There comes a time when change occurs. It may be unexpected or predictable. Each has its own challenge and each, its own sort of celebration, a reason to cheer.

I am so freaking proud of the people I worked with, the ones who remain and the others who already have moved on. The ones who challenged me to be the best teacher and guide I could be. The ones who had creative ideas that floored me, and the ones who toiled in the hot summer sun (no A/C on the weekends, you know) and in the dark of many nights. The ones who found themselves. The ones who knew it mattered.  The ones who cared as deeply as I.

And I’m so grateful for the clients and friends who placed their trust in me, sometimes literally on my shoulder, in a litigation bag, footfalls next to me as we traveled to court. What a leap of faith. What a gift for me to receive. They weren’t all battles, though the battles were many. Sometimes it didn’t require a battle at all; all it required was reassurance that their path was not littered with legal road bombs. These clients, too, gifted me with their faith and confidence.  And each made my life richer.

One of the amazing characteristics of the legal community in which I’ve plyed my craft for more than two decades is that the people, the professionals, know and respect each other.

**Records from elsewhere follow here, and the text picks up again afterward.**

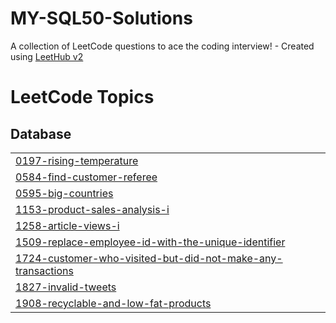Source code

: # MY-SQL50-Solutions
A collection of LeetCode questions to ace the coding interview! - Created using [LeetHub v2](https://github.com/arunbhardwaj/LeetHub-2.0)

<!---LeetCode Topics Start-->
# LeetCode Topics
## Database
|  |
| ------- |
| [0197-rising-temperature](https://github.com/SKTR13055/MY-SQL-Solutions/tree/master/0197-rising-temperature) |
| [0584-find-customer-referee](https://github.com/SKTR13055/MY-SQL-Solutions/tree/master/0584-find-customer-referee) |
| [0595-big-countries](https://github.com/SKTR13055/MY-SQL-Solutions/tree/master/0595-big-countries) |
| [1153-product-sales-analysis-i](https://github.com/SKTR13055/MY-SQL-Solutions/tree/master/1153-product-sales-analysis-i) |
| [1258-article-views-i](https://github.com/SKTR13055/MY-SQL-Solutions/tree/master/1258-article-views-i) |
| [1509-replace-employee-id-with-the-unique-identifier](https://github.com/SKTR13055/MY-SQL-Solutions/tree/master/1509-replace-employee-id-with-the-unique-identifier) |
| [1724-customer-who-visited-but-did-not-make-any-transactions](https://github.com/SKTR13055/MY-SQL-Solutions/tree/master/1724-customer-who-visited-but-did-not-make-any-transactions) |
| [1827-invalid-tweets](https://github.com/SKTR13055/MY-SQL-Solutions/tree/master/1827-invalid-tweets) |
| [1908-recyclable-and-low-fat-products](https://github.com/SKTR13055/MY-SQL-Solutions/tree/master/1908-recyclable-and-low-fat-products) |
<!---LeetCode Topics End-->

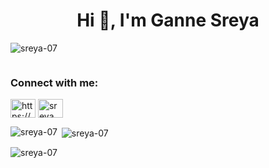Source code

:

<!--
**sreya-07/sreya-07** is a ✨ _special_ ✨ repository because its `README.md` (this file) appears on your GitHub profile.

Here are some ideas to get you started:

- 🔭 I’m currently working on ...
- 🌱 I’m currently learning ...
- 👯 I’m looking to collaborate on ...
- 🤔 I’m looking for help with ...
- 💬 Ask me about ...
- 📫 How to reach me: ...
- 😄 Pronouns: ...
- ⚡ Fun fact: ...
-->
<h1 align="center">Hi 👋, I'm Ganne Sreya</h1>
<p align="left"> <img src="https://komarev.com/ghpvc/?username=sreya-07&label=Profile%20views&color=0e75b6&style=flat" alt="sreya-07" /> </p>

<p align="left"> <a href="https://twitter.com/" target="blank"><img src="https://img.shields.io/twitter/follow/?logo=twitter&style=for-the-badge" alt="" /></a> </p>

<h3 align="left">Connect with me:</h3>
<img align ="right"
<p align="left">
<a href="https://www.linkedin.com/in/ganne-sreya-a28b1b25b/" target="blank"><img align="center" src="https://raw.githubusercontent.com/rahuldkjain/github-profile-readme-generator/master/src/images/icons/Social/linked-in-alt.svg" alt="https://www.linkedin.com/in/ganne-sreya-a28b1b25b/" height="30" width="40" /></a>
<a href="https://instagram.com/sreya_._07" target="blank"><img align="center" src="https://raw.githubusercontent.com/rahuldkjain/github-profile-readme-generator/master/src/images/icons/Social/instagram.svg" alt="sreya_._07" height="30" width="40" /></a>
</p>

<p><img align="left" src="https://github-readme-stats.vercel.app/api/top-langs?username=sreya-07&show_icons=true&locale=en&layout=compact" alt="sreya-07" /></p>

<p>&nbsp;<img align="center" src="https://github-readme-stats.vercel.app/api?username=sreya-07&show_icons=true&locale=en" alt="sreya-07" /></p>

<p><img align="center" src="https://github-readme-streak-stats.herokuapp.com/?user=sreya-07&" alt="sreya-07" /></p>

They swap stories of kids and schools, gyms and spouses, vacations and red wine. They break bread. They slap each other on the back. Yes, that really does happen.

To be a part of this is to know goodness.

To know hard work. To embrace challenge and, yes, change. And, most importantly, to know integrity. To know, even in the toughest battles, that the scales are evenly balanced. To play tough but play fair.

Who could ask for more?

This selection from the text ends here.